Scene and Heard
A Novice Composter Finds the Going Smelly and Messy
Urban farming inserts most of us into a world that makes us appreciate the professionals. Why are the bottoms of our tomatoes turning brown on the vine?
Chronicles of Composting: Making compost is easy! That's what the flier I picked up at the Beatley library in Alexandria promised. I was ready to take on the mantle of a conscientious composter.
So far, though, my attempt to compost has not saved the earth, though President Obama will be happy to know that it has stimulated the economy. With dreams of transforming carrot peels into rich loam, I spent $149 for a compost "tumbler" and $24.95 for a Super Hot Compost Starter. I am eying a stoneware crock ($29.95) for the kitchen counter to collect scraps. Then I may need Biobag liners -- $23.95 for a pack of 100 -- and charcoal filters to reduce the smell (another $6.95 for a pack of two).
The flier suggested making a bin out of a few wooden planks or chicken wire. But that seemed too sloppy for my suburban yard and too accessible to roving rodents. So, I took the higher-end -- read: higher-price -- route. Alas, I didn't read a whole lot more until my new equipment landed with a big thud ($10 extra shipping charge) on my front porch.
According to the instructions that came with the composter, the recipe to make a "batch" of compost is two parts of brown material like dead leaves to one part of green material like grass clippings and vegetable scraps. My first corrected misperception was I must wait four to eight weeks for it to decompose before I can make more. I had envisioned bringing the day's kitchen scraps out to the compost bin, where they would happily burrow in with the rest of the stuff in a continuous cycle: Peel, chop, throw into compost bin, repeat next meal.
Instead, I have a queue of "organic material" that is rapidly expanding into all my garbage cans, not composting but getting stinkier by the day. I haven't wheeled them out to the street for trash day -- yet.
I must tumble the contents of the bin five to 10 times every day or so, and the pile should feel warm, or about 160 degrees. Wait, should I buy a compost thermometer for $19.95 to make sure? After the first week, my pile, at least the part I could bear touching, still felt soggy and cold.
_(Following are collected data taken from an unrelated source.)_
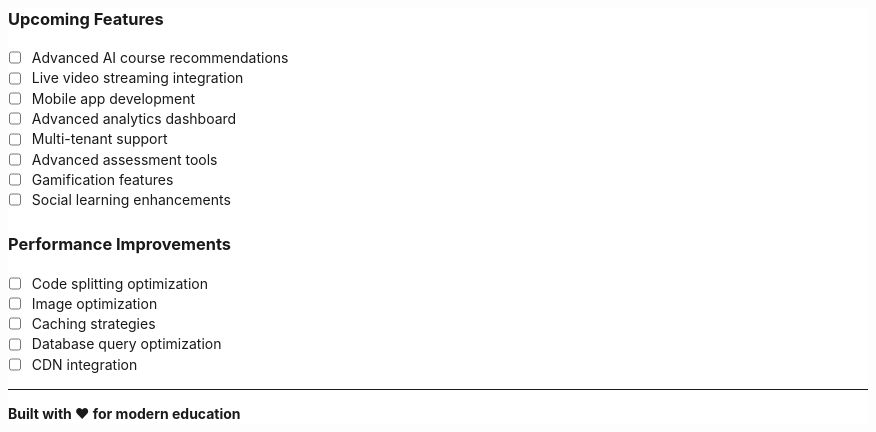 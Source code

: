 ### Upcoming Features
- [ ] Advanced AI course recommendations
- [ ] Live video streaming integration
- [ ] Mobile app development
- [ ] Advanced analytics dashboard
- [ ] Multi-tenant support
- [ ] Advanced assessment tools
- [ ] Gamification features
- [ ] Social learning enhancements

### Performance Improvements
- [ ] Code splitting optimization
- [ ] Image optimization
- [ ] Caching strategies
- [ ] Database query optimization
- [ ] CDN integration

---

**Built with ❤️ for modern education**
So I visited the Arlington County Extension Office for advice. The cheerful extension agent told me her father used to make vast amounts of compost from discarded office paper piled on a concrete slab. I felt very green, as in amateurish, not environmental, with my newly purchased accoutrements. She gave me more fliers, as well as ideas about what to do if the pile seems too dry, too wet, too smelly or too buggy. She assured me that eventually my goop will become compost.
It just might take a while.
Composting might be a fad now, but it isn't new. Prehistoric people discovered that a mixture of manure and crop residue turned into more fertile material than either one alone. Farmers composted for eons until the 20th century, when synthetic fertilizers were pronounced superior by the agricultural powers that be.
Still, I wonder what this newfound interest in composting reveals about us as Americans, or about me in particular. We want to do the right thing -- as long as it's not too messy. We are primed to be thrifty with our leftovers -- which we spend a few hundred dollars to save. We're ready to save the Earth -- just don't make it too hard or complicated. No, we don't do things perfectly -- but we at least try. I'm off to give the tumbler another turn or five. Someday, maybe, my heap will turn into humus.